Des réussites ailleurs dans le monde

«I love NY»

Le classique des classiques. Conçu en 1977 par Milton Glaser, le fameux slogan-logo où le mot love est remplacé par un coeur rouge a été utilisé, décliné et copié, porté sur des t-shirts ou des tasses à café. Plus de 35 ans après sa création, il n'a pas pris une ride. Et si son thème est l'attachement à la vibrante métropole américaine, son visuel a compté pour beaucoup. «Le "I love NY" est devenu génial à cause de sa forme graphique», dit Louis Brunelle associé et directeur de création chez Parallèle gestion de marques.

«ONLYLYON»

En avril 2007, Lyon, en France, a lancé une marque et une signature, «ONLYLYON», pour faire la promotion du grand Lyon à l'international. La marque est depuis au centre de diverses campagnes publicitaires vantant les mérites du grand Lyon sur les plans économique, touristique et culturel. Devenue véritable marque de commerce, «ONLYLYON» a maintenant ses pages Facebook et Twitter. Mais Brunelle ne s'en cache pas : s'il comprend la portée internationale de l'anglais, voir une ville française se vendre in english irrite un peu...

«I AMSTERDAM»

Lyon est toutefois loin d'être la seule ville majoritairement non anglophone à avoir adopté l'anglais pour son image de marque internationale. Aux Pays-Bas, Amsterdam a frappé un grand coup avec «I AMsterdam» (Je suis Amsterdam) en 2004. À l'origine simple campagne publicitaire, l'expression a connu un vif succès au point d'être adoptée comme image de marque de la ville. Le slogan se décline aussi en de gigantesques lettres rouges et blanches qui se promènent un peu partout en ville. Depuis le 29 septembre, elles sont installées au stade olympique à l'occasion du marathon d'Amsterdam.

«BE BERLIN»

L'identité, l'appartenance et l'affection pour une ville semblent avoir la cote dans les campagnes des grandes villes du monde.

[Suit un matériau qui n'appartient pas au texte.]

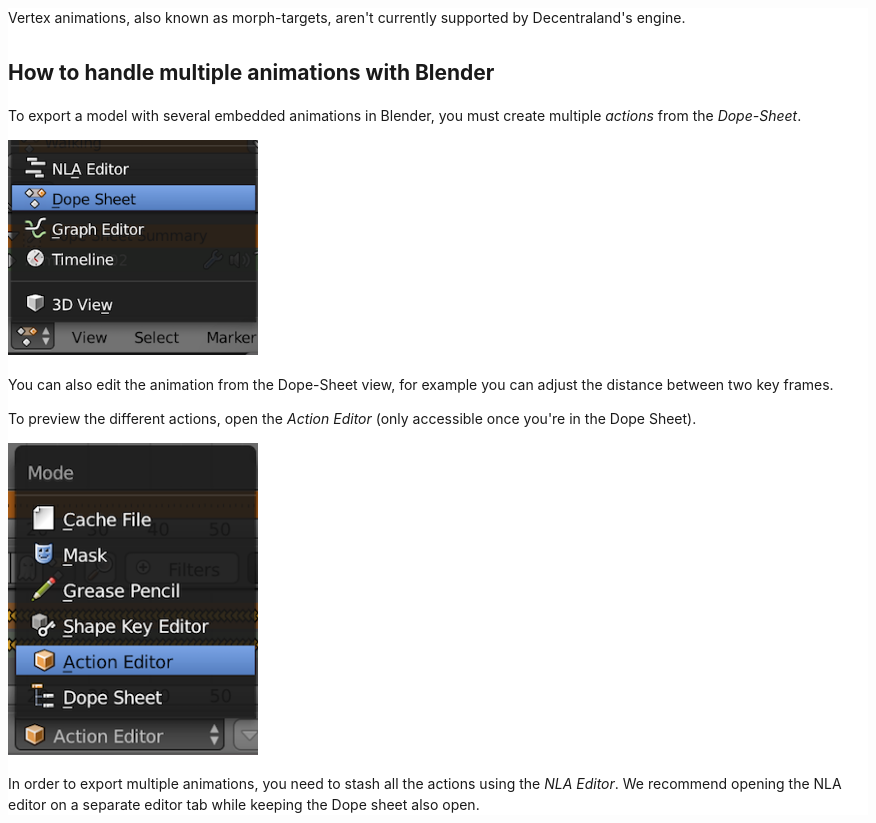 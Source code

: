 Vertex animations, also known as morph-targets, aren't currently supported by Decentraland's engine.

## How to handle multiple animations with Blender

To export a model with several embedded animations in Blender, you must create multiple _actions_ from the _Dope-Sheet_.

<img src="/images/media/blender-dope-sheet.png" alt="Open dope sheet" width="250"/>

You can also edit the animation from the Dope-Sheet view, for example you can adjust the distance between two key frames.

To preview the different actions, open the _Action Editor_ (only accessible once you're in the Dope Sheet).

<img src="/images/media/blender-action-editor.png" alt="Open action editor" width="250"/>

In order to export multiple animations, you need to stash all the actions using the _NLA Editor_. We recommend opening the NLA editor on a separate editor tab while keeping the Dope sheet also open.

La capitale allemande n'y échappe pas et a utilisé le verbe être (là aussi en anglais) à son nom pour donner l'efficace «Be Berlin» en 2008. Ses responsables ont justifié ce choix par la volonté de ne pas baser l'image de marque de la ville «sur des événements spectaculaires», mais plutôt de s'appuyer «sur les 3,5 millions d'hommes et de femmes qui jouent chaque jour un rôle actif dans la transformation de la ville».